Malgré tout, les domaines de la santé, l’éducation et la culture seraient protégés au Canada et absolument non-négociables, clame-t-on. Comment avancer cela alors qu’on grignote tout autour (cafétéria, buanderie, services d’analyses, services techniques, etc.) ? Comment prétendre cela à la lumière de ces informations et après plus de dix années de sous-financement injustifiable qui détériorent des décennies de mise en place de services publics de qualité et conditionnent la population à accepter et désirer l’entrée du privé ?
Concluons sur le caractère irréversible très inquiétant de l’AGCS qui, de surcroît, offre un cadre permanent de négociations successives.
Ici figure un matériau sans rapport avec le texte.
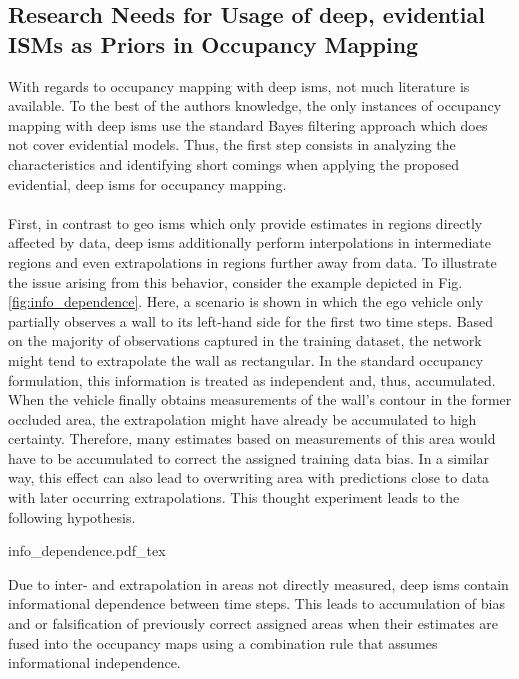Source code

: \subsection{Research Needs for Usage of deep, evidential ISMs as Priors in Occupancy Mapping}
\label{subsec:research_needs_for_usage_of_deep_ims_as_priors_in_occmapping}
With regards to occupancy mapping with deep \gls{ism}s, not much literature is available. To the best of the authors knowledge, the only instances of occupancy mapping with deep \gls{ism}s use the standard Bayes filtering approach which does not cover evidential models. Thus, the first step consists in analyzing the characteristics and identifying short comings when applying the proposed evidential, deep \gls{ism}s for occupancy mapping.
\\\\
First, in contrast to geo \gls{ism}s which only provide estimates in regions directly affected by data, deep \gls{ism}s additionally perform interpolations in intermediate regions and even extrapolations in regions further away from data. To illustrate the issue arising from this behavior, consider the example depicted in Fig. \ref{fig:info_dependence}. Here, a scenario is shown in which the ego vehicle only partially observes a wall to its left-hand side for the first two time steps. Based on the majority of observations captured in the training dataset, the network might tend to extrapolate the wall as rectangular. In the standard occupancy formulation, this information is treated as independent and, thus, accumulated. When the vehicle finally obtains measurements of the wall's contour in the former occluded area, the extrapolation might have already be accumulated to high certainty. Therefore, many estimates based on measurements of this area would have to be accumulated to correct the assigned training data bias. In a similar way, this effect can also lead to overwriting area with predictions close to data with later occurring extrapolations. This thought experiment leads to the following hypothesis.
\begin{center}
	{info_dependence.pdf_tex}
\end{center}
\begin{hyp} \label{hyp:temporal_dependence}
	Due to inter- and extrapolation in areas not directly measured, deep \gls{ism}s contain informational dependence between time steps. This leads to accumulation of bias and or falsification of previously correct assigned areas when their estimates are fused into the occupancy maps using a combination rule that assumes informational independence.  
\end{hyp}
Si, par exemple, un État qui a libéralisé le secteur du transport en commun, constate que cela s’avère catastrophique pour la sécurité des passagers et l’aménagement du territoire, il ne pourra revenir en arrière qu’en proposant de lourdes compensations (dédommagement financier ou libéralisation d’un autre secteur de poids économique équivalent). C’est dire à quel point nos votes n’auront bientôt plus guère d’importance pour orienter les choix de société si nous ne nous opposons pas à un tel accord.
En adoptant une résolution à ce sujet et en la portant auprès des différents décideurs, la Ville de Montréal fait un pas significatif, même s’il faut aussi parfois lui souligner ses actions qui sont en contradiction avec cela, et elle défend l’intérêt de ses citoyens et citoyennes en cherchant à garantir la pérennité de réalisations démocratiques importantes qui sont menacées. Au début 2005, Québec devrait suivre, le maire L’Allier ayant confirmé son intention que sa ville soit déclarée hors-AGCS.